- Directions -
Work out how many lines below contain the word "有关详细信息", then give that number alone.

[Dataset entries]
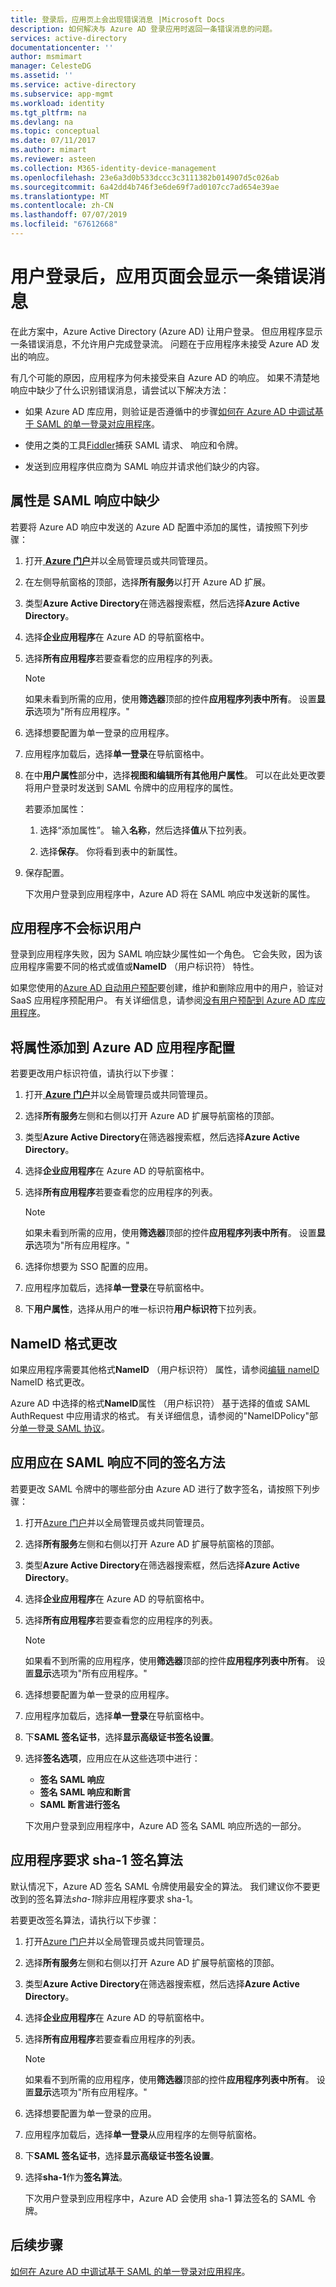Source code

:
 ```yaml
---
title: 登录后，应用页上会出现错误消息 |Microsoft Docs
description: 如何解决与 Azure AD 登录应用时返回一条错误消息的问题。
services: active-directory
documentationcenter: ''
author: msmimart
manager: CelesteDG
ms.assetid: ''
ms.service: active-directory
ms.subservice: app-mgmt
ms.workload: identity
ms.tgt_pltfrm: na
ms.devlang: na
ms.topic: conceptual
ms.date: 07/11/2017
ms.author: mimart
ms.reviewer: asteen
ms.collection: M365-identity-device-management
ms.openlocfilehash: 23e6a3d0b533dccc3c3111382b014907d5c026ab
ms.sourcegitcommit: 6a42dd4b746f3e6de69f7ad0107cc7ad654e39ae
ms.translationtype: MT
ms.contentlocale: zh-CN
ms.lasthandoff: 07/07/2019
ms.locfileid: "67612668"
---
```

# <a name="an-app-page-shows-an-error-message-after-the-user-signs-in"></a>用户登录后，应用页面会显示一条错误消息

在此方案中，Azure Active Directory (Azure AD) 让用户登录。 但应用程序显示一条错误消息，不允许用户完成登录流。 问题在于应用程序未接受 Azure AD 发出的响应。

有几个可能的原因，应用程序为何未接受来自 Azure AD 的响应。 如果不清楚地响应中缺少了什么识别错误消息，请尝试以下解决方法：

-   如果 Azure AD 库应用，则验证是否遵循中的步骤[如何在 Azure AD 中调试基于 SAML 的单一登录对应用程序](https://azure.microsoft.com/documentation/articles/active-directory-saml-debugging)。

-   使用之类的工具[Fiddler](https://www.telerik.com/fiddler)捕获 SAML 请求、 响应和令牌。

-   发送到应用程序供应商为 SAML 响应并请求他们缺少的内容。

## <a name="attributes-are-missing-from-the-saml-response"></a>属性是 SAML 响应中缺少

若要将 Azure AD 响应中发送的 Azure AD 配置中添加的属性，请按照下列步骤：

1. 打开[ **Azure 门户**](https://portal.azure.com/)并以全局管理员或共同管理员。

2. 在左侧导航窗格的顶部，选择**所有服务**以打开 Azure AD 扩展。

3. 类型**Azure Active Directory**在筛选器搜索框，然后选择**Azure Active Directory**。

4. 选择**企业应用程序**在 Azure AD 的导航窗格中。

5. 选择**所有应用程序**若要查看您的应用程序的列表。

   > [!NOTE]
   > 如果未看到所需的应用，使用**筛选器**顶部的控件**应用程序列表中所有**。 设置**显示**选项为"所有应用程序。"

6. 选择想要配置为单一登录的应用程序。

7. 应用程序加载后，选择**单一登录**在导航窗格中。

8. 在中**用户属性**部分中，选择**视图和编辑所有其他用户属性**。 可以在此处更改要将用户登录时发送到 SAML 令牌中的应用程序的属性。

   若要添加属性：

   1. 选择“添加属性”。  输入**名称**，然后选择**值**从下拉列表。

   1.  选择**保存**。 你将看到表中的新属性。

9. 保存配置。

   下次用户登录到应用程序中，Azure AD 将在 SAML 响应中发送新的属性。

## <a name="the-app-doesnt-identify-the-user"></a>应用程序不会标识用户

登录到应用程序失败，因为 SAML 响应缺少属性如一个角色。 它会失败，因为该应用程序需要不同的格式或值或**NameID** （用户标识符） 特性。

如果您使用的[Azure AD 自动用户预配](https://docs.microsoft.com/azure/active-directory/manage-apps/user-provisioning)要创建，维护和删除应用中的用户，验证对 SaaS 应用程序预配用户。 有关详细信息，请参阅[没有用户预配到 Azure AD 库应用程序](https://docs.microsoft.com/azure/active-directory/manage-apps/application-provisioning-config-problem-no-users-provisioned)。

## <a name="add-an-attribute-to-the-azure-ad-app-configuration"></a>将属性添加到 Azure AD 应用程序配置

若要更改用户标识符值，请执行以下步骤：

1. 打开[ **Azure 门户**](https://portal.azure.com/)并以全局管理员或共同管理员。

2. 选择**所有服务**左侧和右侧以打开 Azure AD 扩展导航窗格的顶部。

3. 类型**Azure Active Directory**在筛选器搜索框，然后选择**Azure Active Directory**。

4. 选择**企业应用程序**在 Azure AD 的导航窗格中。

5. 选择**所有应用程序**若要查看您的应用程序的列表。

   > [!NOTE]
   > 如果未看到所需的应用，使用**筛选器**顶部的控件**应用程序列表中所有**。 设置**显示**选项为"所有应用程序。"

6. 选择你想要为 SSO 配置的应用。

7. 应用程序加载后，选择**单一登录**在导航窗格中。

8. 下**用户属性**，选择从用户的唯一标识符**用户标识符**下拉列表。

## <a name="change-the-nameid-format"></a>NameID 格式更改

如果应用程序需要其他格式**NameID** （用户标识符） 属性，请参阅[编辑 nameID](https://docs.microsoft.com/azure/active-directory/develop/active-directory-saml-claims-customization#editing-nameid) NameID 格式更改。

Azure AD 中选择的格式**NameID**属性 （用户标识符） 基于选择的值或 SAML AuthRequest 中应用请求的格式。 有关详细信息，请参阅的"NameIDPolicy"部分[单一登录 SAML 协议](https://docs.microsoft.com/azure/active-directory/develop/single-sign-on-saml-protocol#nameidpolicy)。

## <a name="the-app-expects-a-different-signature-method-for-the-saml-response"></a>应用应在 SAML 响应不同的签名方法

若要更改 SAML 令牌中的哪些部分由 Azure AD 进行了数字签名，请按照下列步骤：

1. 打开[Azure 门户](https://portal.azure.com/)并以全局管理员或共同管理员。

2. 选择**所有服务**左侧和右侧以打开 Azure AD 扩展导航窗格的顶部。

3. 类型**Azure Active Directory**在筛选器搜索框，然后选择**Azure Active Directory**。

4. 选择**企业应用程序**在 Azure AD 的导航窗格中。

5. 选择**所有应用程序**若要查看您的应用程序的列表。

   > [!NOTE]
   > 如果看不到所需的应用程序，使用**筛选器**顶部的控件**应用程序列表中所有**。 设置**显示**选项为"所有应用程序。"

6. 选择想要配置为单一登录的应用程序。

7. 应用程序加载后，选择**单一登录**在导航窗格中。

8. 下**SAML 签名证书**，选择**显示高级证书签名设置**。

9. 选择**签名选项**，应用应在从这些选项中进行：

   * **签名 SAML 响应**
   * **签名 SAML 响应和断言**
   * **SAML 断言进行签名**

   下次用户登录到应用程序中，Azure AD 签名 SAML 响应所选的一部分。

## <a name="the-app-expects-the-sha-1-signing-algorithm"></a>应用程序要求 sha-1 签名算法

默认情况下，Azure AD 签名 SAML 令牌使用最安全的算法。 我们建议你不要更改到的签名算法*sha-1*除非应用程序要求 sha-1。

若要更改签名算法，请执行以下步骤：

1. 打开[Azure 门户](https://portal.azure.com/)并以全局管理员或共同管理员。

2. 选择**所有服务**左侧和右侧以打开 Azure AD 扩展导航窗格的顶部。

3. 类型**Azure Active Directory**在筛选器搜索框，然后选择**Azure Active Directory**。

4. 选择**企业应用程序**在 Azure AD 的导航窗格中。

5. 选择**所有应用程序**若要查看应用程序的列表。

   > [!NOTE]
   > 如果看不到所需的应用程序，使用**筛选器**顶部的控件**应用程序列表中所有**。 设置**显示**选项为"所有应用程序。"

6. 选择想要配置为单一登录的应用。

7. 应用程序加载后，选择**单一登录**从应用程序的左侧导航窗格。

8. 下**SAML 签名证书**，选择**显示高级证书签名设置**。

9. 选择**sha-1**作为**签名算法**。

   下次用户登录到应用程序中，Azure AD 会使用 sha-1 算法签名的 SAML 令牌。

## <a name="next-steps"></a>后续步骤
[如何在 Azure AD 中调试基于 SAML 的单一登录对应用程序](https://azure.microsoft.com/documentation/articles/active-directory-saml-debugging)。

- Written response -
2